(a)
The Registrant has adopted a code of ethics that applies to its principal
executive officers and principal financial and accounting officer.
(f)
Pursuant to Item 13(a)(1), the Registrant is attaching as an exhibit a copy of
its code of ethics that applies to its principal executive officers and principal
financial and accounting officer.
Item
3. Audit Committee Financial Expert.
(a)(1)
The Registrant has an audit committee financial expert serving on its audit
committee.
(2) The audit committee financial expert is Rohit
Baghat and he is “independent” as defined under the relevant Securities and
Exchange Commission Rules and Releases.
Item
4. Principal Accountant Fees and Services.
The
aggregate fees paid to the principal accountant for professional services
rendered by the principal accountant for the audit of the registrant’s annual
financial statements or for services that are normally provided by the
principal accountant in connection with statutory and regulatory filings or
engagements were $33,010 for the fiscal year ended March 31, 2022 and $0 for
the fiscal year ended March 31, 2021.
There
were no fees paid to the principal accountant for assurance and related
services rendered by the principal accountant to the registrant that are
reasonably related to the performance of the audit of the registrant's
financial statements and are not reported under paragraph (a) of Item 4.
There
were no fees paid to the principal accountant for assurance and related
services rendered by the principal accountant to the registrant's investment
adviser and any entity controlling, controlled by or under common control with
the investment adviser that provides ongoing services to the registrant that are
reasonably related to the performance of the audit of their financial
statements.
There
were no fees paid to the principal accountant for professional services
rendered by the principal accountant to the registrant for tax compliance, tax
advice and tax planning.
There
were no fees paid to the principal accountant for professional services
rendered by the principal accountant to the registrant’s investment adviser and
any entity controlling, controlled by or under common control with the
investment adviser that provides ongoing services to the registrant for tax
compliance, tax advice and tax planning.
There
were no fees paid to the principal accountant for products and services rendered
by the principal accountant to the registrant other than the services reported
in paragraphs (a)-(c) of Item 4.
The
aggregate fees paid to the principal accountant for products and services
rendered by the principal accountant to the registrant’s investment adviser and
any entity controlling, controlled by or under common control with the
investment adviser that provides ongoing services to the registrant other than
the services reported in paragraphs (a)-(c) of Item 4 were $243,743 for the
fiscal year ended March 31, 2022 and $0 for the fiscal year ended March 31, 2021.

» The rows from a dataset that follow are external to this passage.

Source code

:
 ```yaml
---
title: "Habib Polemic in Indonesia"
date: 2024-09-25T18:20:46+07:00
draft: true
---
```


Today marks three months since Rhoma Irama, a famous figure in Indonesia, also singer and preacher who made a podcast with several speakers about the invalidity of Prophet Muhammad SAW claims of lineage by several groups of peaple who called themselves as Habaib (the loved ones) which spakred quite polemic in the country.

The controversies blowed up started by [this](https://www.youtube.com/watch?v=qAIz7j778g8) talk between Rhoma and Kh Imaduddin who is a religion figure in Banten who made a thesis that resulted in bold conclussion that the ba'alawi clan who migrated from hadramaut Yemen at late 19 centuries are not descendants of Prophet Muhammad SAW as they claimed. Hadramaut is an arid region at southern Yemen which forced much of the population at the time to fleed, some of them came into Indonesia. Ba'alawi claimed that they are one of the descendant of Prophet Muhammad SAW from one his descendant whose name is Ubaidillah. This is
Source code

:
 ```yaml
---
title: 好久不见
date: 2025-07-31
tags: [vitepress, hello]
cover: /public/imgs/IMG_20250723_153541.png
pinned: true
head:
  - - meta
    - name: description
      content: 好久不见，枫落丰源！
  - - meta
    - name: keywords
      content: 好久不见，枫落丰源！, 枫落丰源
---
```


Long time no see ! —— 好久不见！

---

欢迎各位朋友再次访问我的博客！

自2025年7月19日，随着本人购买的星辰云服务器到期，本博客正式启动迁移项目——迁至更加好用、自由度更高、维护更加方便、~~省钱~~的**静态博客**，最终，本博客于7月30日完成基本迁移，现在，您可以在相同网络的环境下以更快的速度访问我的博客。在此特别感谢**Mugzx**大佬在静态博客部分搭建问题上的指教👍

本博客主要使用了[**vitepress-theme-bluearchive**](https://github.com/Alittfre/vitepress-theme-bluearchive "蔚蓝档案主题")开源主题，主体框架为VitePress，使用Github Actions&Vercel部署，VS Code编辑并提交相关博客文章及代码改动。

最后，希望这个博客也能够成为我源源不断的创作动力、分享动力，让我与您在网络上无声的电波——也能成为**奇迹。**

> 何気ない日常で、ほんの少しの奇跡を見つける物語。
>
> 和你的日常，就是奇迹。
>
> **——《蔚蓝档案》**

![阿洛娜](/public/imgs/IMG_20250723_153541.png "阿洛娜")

The services for which these fees were paid included professional services
relating to the readiness assessment over Greenhouse Gas Emissions and Energy,
professional fees in connection with determining the feasibility of a U.S.
direct lending structure, fees in connection with license for employee development
tool Pro Edge, and professional fees in connection with SOC 1 Reports.
(e) (1) The registrant’s audit committee is directly
responsible for approving the services to be provided by the auditors,
including:
(i) pre-approval of all audit and audit related
services;
(ii) pre-approval of all non-audit related
services to be provided to the Fund by the auditors;
(iii) pre-approval of all non-audit related services
to be provided to the registrant by the auditors to the registrant’s investment
adviser or to any entity that controls, is controlled by or is under common
control with the registrant’s investment adviser and that provides ongoing
services to the registrant where the non-audit services relate directly to the
operations or financial reporting of the registrant; and
(iv) establishment by the audit committee, if
deemed necessary or appropriate, as an alternative to committee pre-approval of
services to be provided by the auditors, as required by paragraphs (ii) and
(iii) above, of policies and procedures to permit such services to be
pre-approved by other means, such as through establishment of guidelines or by
action of a designated member or members of the committee; provided the policies
and procedures are detailed as to the particular service and the committee is
informed of each service and such policies and procedures do not include
delegation of audit committee responsibilities, as contemplated under the
Securities Exchange Act of 1934, to management; subject, in the case of (ii)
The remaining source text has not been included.